Work instructions
Return the records word for word. Any pictures in them are not part of the copy.
[[ Information given, beginning ]]
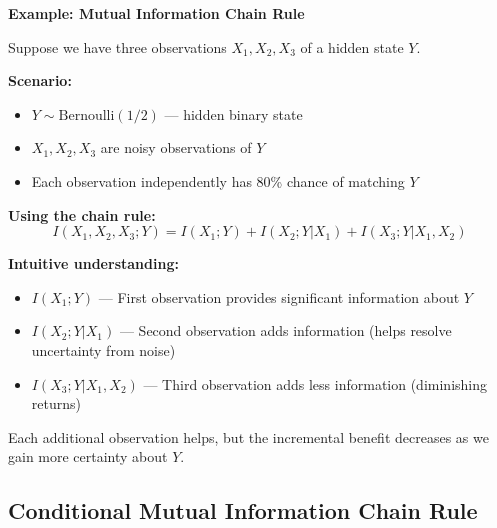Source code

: \documentclass[11pt,a4paper]{book}
\newcounter{qna}[chapter]
\renewcommand{\theqna}{\thechapter.\arabic{qna}}
\newenvironment{questionanswerbox}{
    \refstepcounter{qna}%
    \begin{tcolorbox}[
        enhanced,
        breakable,
        colback=softlavender!10,
        colframe=softlavender!200,
        title={Example~\theqna}, %
        fonttitle=\bfseries,
        coltitle=white,
        colbacktitle=softlavender!200,
        sharp corners,
        boxrule=1pt,
        left=8pt,
        right=8pt,
        top=6pt,
        bottom=6pt
    ]
}{
    \end{tcolorbox}
}
\begin{document}
\begin{questionanswerbox}
    \textbf{Example: Mutual Information Chain Rule}
    
    Suppose we have three observations \(X_1, X_2, X_3\) of a hidden state \(Y\).
    
    \textbf{Scenario:}
    \begin{itemize}
        \item \(Y \sim \text{Bernoulli}(1/2)\) — hidden binary state
        \item \(X_1, X_2, X_3\) are noisy observations of \(Y\)
        \item Each observation independently has 80\% chance of matching \(Y\)
    \end{itemize}
    
    \textbf{Using the chain rule:}
    \[
    I(X_1, X_2, X_3; Y) = I(X_1; Y) + I(X_2; Y | X_1) + I(X_3; Y | X_1, X_2)
    \]
    
    \textbf{Intuitive understanding:}
    \begin{itemize}
        \item \(I(X_1; Y)\) — First observation provides significant information about \(Y\)
        \item \(I(X_2; Y | X_1)\) — Second observation adds information (helps resolve uncertainty from noise)
        \item \(I(X_3; Y | X_1, X_2)\) — Third observation adds less information (diminishing returns)
    \end{itemize}
    
    Each additional observation helps, but the incremental benefit decreases as we gain more certainty about \(Y\).
\end{questionanswerbox}

\subsection{Conditional Mutual Information Chain Rule}
\end{document}
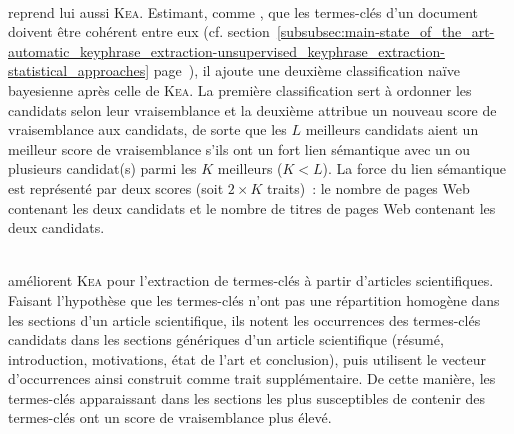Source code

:         ~\\ reprend lui aussi \textsc{Kea}.
        Estimant, comme , que les
        termes-clés d'un document doivent être cohérent entre eux (cf.
        section~\ref{subsubsec:main-state_of_the_art-automatic_keyphrase_extraction-unsupervised_keyphrase_extraction-statistical_approaches}
        page~\pageref{subsubsec:main-state_of_the_art-automatic_keyphrase_extraction-unsupervised_keyphrase_extraction-statistical_approaches:ilp}),
        il ajoute une deuxième classification naïve bayesienne après celle de
        \textsc{Kea}. La première classification sert à ordonner les candidats
        selon leur vraisemblance et la deuxième attribue un nouveau score de
        vraisemblance aux candidats, de sorte que les $L$ meilleurs candidats
        aient un meilleur score de vraisemblance s'ils ont un fort lien
        sémantique avec un ou plusieurs candidat(s) parmi les $K$ meilleurs ($K
        < L$). La force du lien sémantique est représenté par deux scores (soit
        $2 \times K$ traits)~: le nombre de pages Web contenant les deux
        candidats et le nombre de titres de pages Web contenant les deux
        candidats.

        ~\\ améliorent \textsc{Kea} pour
        l'extraction de termes-clés à partir d'articles scientifiques. Faisant
        l'hypothèse que les termes-clés n'ont pas une répartition homogène dans
        les sections d'un article scientifique, ils notent les occurrences des
        termes-clés candidats dans les sections génériques d'un article
        scientifique (résumé, introduction, motivations, état de l'art et
        conclusion), puis utilisent le vecteur d'occurrences ainsi construit
        comme trait supplémentaire. De cette manière, les termes-clés
        apparaissant dans les sections les plus susceptibles de contenir des
        termes-clés ont un score de vraisemblance plus élevé.
        
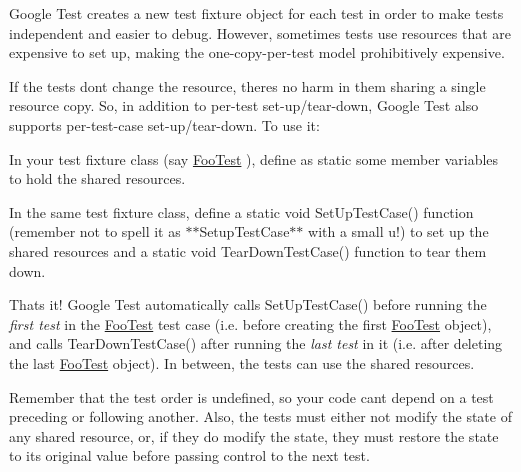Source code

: Google Test creates a new test fixture object for each test in order to make tests independent and easier to debug. However, sometimes tests use resources that are expensive to set up, making the one-\/copy-\/per-\/test model prohibitively expensive.

If the tests don\textquotesingle{}t change the resource, there\textquotesingle{}s no harm in them sharing a single resource copy. So, in addition to per-\/test set-\/up/tear-\/down, Google Test also supports per-\/test-\/case set-\/up/tear-\/down. To use it\+:


\begin{DoxyEnumerate}
\item In your test fixture class (say {\ttfamily \hyperlink{class_foo_test}{Foo\+Test}} ), define as {\ttfamily static} some member variables to hold the shared resources.
\end{DoxyEnumerate}
\begin{DoxyEnumerate}
\item In the same test fixture class, define a {\ttfamily static void Set\+Up\+Test\+Case()} function (remember not to spell it as $\ast$$\ast${\ttfamily Setup\+Test\+Case}$\ast$$\ast$ with a small {\ttfamily u}!) to set up the shared resources and a {\ttfamily static void Tear\+Down\+Test\+Case()} function to tear them down.
\end{DoxyEnumerate}

That\textquotesingle{}s it! Google Test automatically calls {\ttfamily Set\+Up\+Test\+Case()} before running the {\itshape first test} in the {\ttfamily \hyperlink{class_foo_test}{Foo\+Test}} test case (i.\+e. before creating the first {\ttfamily \hyperlink{class_foo_test}{Foo\+Test}} object), and calls {\ttfamily Tear\+Down\+Test\+Case()} after running the {\itshape last test} in it (i.\+e. after deleting the last {\ttfamily \hyperlink{class_foo_test}{Foo\+Test}} object). In between, the tests can use the shared resources.

Remember that the test order is undefined, so your code can\textquotesingle{}t depend on a test preceding or following another. Also, the tests must either not modify the state of any shared resource, or, if they do modify the state, they must restore the state to its original value before passing control to the next test.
[[ Information given, end ]]
Answer box
Source code

: \documentclass[11pt,a4paper]{book}
\newcounter{qna}[chapter]
\renewcommand{\theqna}{\thechapter.\arabic{qna}}
\newenvironment{questionanswerbox}{
    \refstepcounter{qna}%
    \begin{tcolorbox}[
        enhanced,
        breakable,
        colback=softlavender!10,
        colframe=softlavender!200,
        title={Example~\theqna}, %
        fonttitle=\bfseries,
        coltitle=white,
        colbacktitle=softlavender!200,
        sharp corners,
        boxrule=1pt,
        left=8pt,
        right=8pt,
        top=6pt,
        bottom=6pt
    ]
}{
    \end{tcolorbox}
}
\begin{document}
\begin{questionanswerbox}
    \textbf{Example: Mutual Information Chain Rule}
    
    Suppose we have three observations \(X_1, X_2, X_3\) of a hidden state \(Y\).
    
    \textbf{Scenario:}
    \begin{itemize}
        \item \(Y \sim \text{Bernoulli}(1/2)\) — hidden binary state
        \item \(X_1, X_2, X_3\) are noisy observations of \(Y\)
        \item Each observation independently has 80\% chance of matching \(Y\)
    \end{itemize}
    
    \textbf{Using the chain rule:}
    \[
    I(X_1, X_2, X_3; Y) = I(X_1; Y) + I(X_2; Y | X_1) + I(X_3; Y | X_1, X_2)
    \]
    
    \textbf{Intuitive understanding:}
    \begin{itemize}
        \item \(I(X_1; Y)\) — First observation provides significant information about \(Y\)
        \item \(I(X_2; Y | X_1)\) — Second observation adds information (helps resolve uncertainty from noise)
        \item \(I(X_3; Y | X_1, X_2)\) — Third observation adds less information (diminishing returns)
    \end{itemize}
    
    Each additional observation helps, but the incremental benefit decreases as we gain more certainty about \(Y\).
\end{questionanswerbox}

\subsection{Conditional Mutual Information Chain Rule}
\end{document}
Source code

:         ~\\ reprend lui aussi \textsc{Kea}.
        Estimant, comme , que les
        termes-clés d'un document doivent être cohérent entre eux (cf.
        section~\ref{subsubsec:main-state_of_the_art-automatic_keyphrase_extraction-unsupervised_keyphrase_extraction-statistical_approaches}
        page~\pageref{subsubsec:main-state_of_the_art-automatic_keyphrase_extraction-unsupervised_keyphrase_extraction-statistical_approaches:ilp}),
        il ajoute une deuxième classification naïve bayesienne après celle de
        \textsc{Kea}. La première classification sert à ordonner les candidats
        selon leur vraisemblance et la deuxième attribue un nouveau score de
        vraisemblance aux candidats, de sorte que les $L$ meilleurs candidats
        aient un meilleur score de vraisemblance s'ils ont un fort lien
        sémantique avec un ou plusieurs candidat(s) parmi les $K$ meilleurs ($K
        < L$). La force du lien sémantique est représenté par deux scores (soit
        $2 \times K$ traits)~: le nombre de pages Web contenant les deux
        candidats et le nombre de titres de pages Web contenant les deux
        candidats.

        ~\\ améliorent \textsc{Kea} pour
        l'extraction de termes-clés à partir d'articles scientifiques. Faisant
        l'hypothèse que les termes-clés n'ont pas une répartition homogène dans
        les sections d'un article scientifique, ils notent les occurrences des
        termes-clés candidats dans les sections génériques d'un article
        scientifique (résumé, introduction, motivations, état de l'art et
        conclusion), puis utilisent le vecteur d'occurrences ainsi construit
        comme trait supplémentaire. De cette manière, les termes-clés
        apparaissant dans les sections les plus susceptibles de contenir des
        termes-clés ont un score de vraisemblance plus élevé.
        
Source code

: Google Test creates a new test fixture object for each test in order to make tests independent and easier to debug. However, sometimes tests use resources that are expensive to set up, making the one-\/copy-\/per-\/test model prohibitively expensive.

If the tests don\textquotesingle{}t change the resource, there\textquotesingle{}s no harm in them sharing a single resource copy. So, in addition to per-\/test set-\/up/tear-\/down, Google Test also supports per-\/test-\/case set-\/up/tear-\/down. To use it\+:


\begin{DoxyEnumerate}
\item In your test fixture class (say {\ttfamily \hyperlink{class_foo_test}{Foo\+Test}} ), define as {\ttfamily static} some member variables to hold the shared resources.
\end{DoxyEnumerate}
\begin{DoxyEnumerate}
\item In the same test fixture class, define a {\ttfamily static void Set\+Up\+Test\+Case()} function (remember not to spell it as $\ast$$\ast${\ttfamily Setup\+Test\+Case}$\ast$$\ast$ with a small {\ttfamily u}!) to set up the shared resources and a {\ttfamily static void Tear\+Down\+Test\+Case()} function to tear them down.
\end{DoxyEnumerate}

That\textquotesingle{}s it! Google Test automatically calls {\ttfamily Set\+Up\+Test\+Case()} before running the {\itshape first test} in the {\ttfamily \hyperlink{class_foo_test}{Foo\+Test}} test case (i.\+e. before creating the first {\ttfamily \hyperlink{class_foo_test}{Foo\+Test}} object), and calls {\ttfamily Tear\+Down\+Test\+Case()} after running the {\itshape last test} in it (i.\+e. after deleting the last {\ttfamily \hyperlink{class_foo_test}{Foo\+Test}} object). In between, the tests can use the shared resources.

Remember that the test order is undefined, so your code can\textquotesingle{}t depend on a test preceding or following another. Also, the tests must either not modify the state of any shared resource, or, if they do modify the state, they must restore the state to its original value before passing control to the next test.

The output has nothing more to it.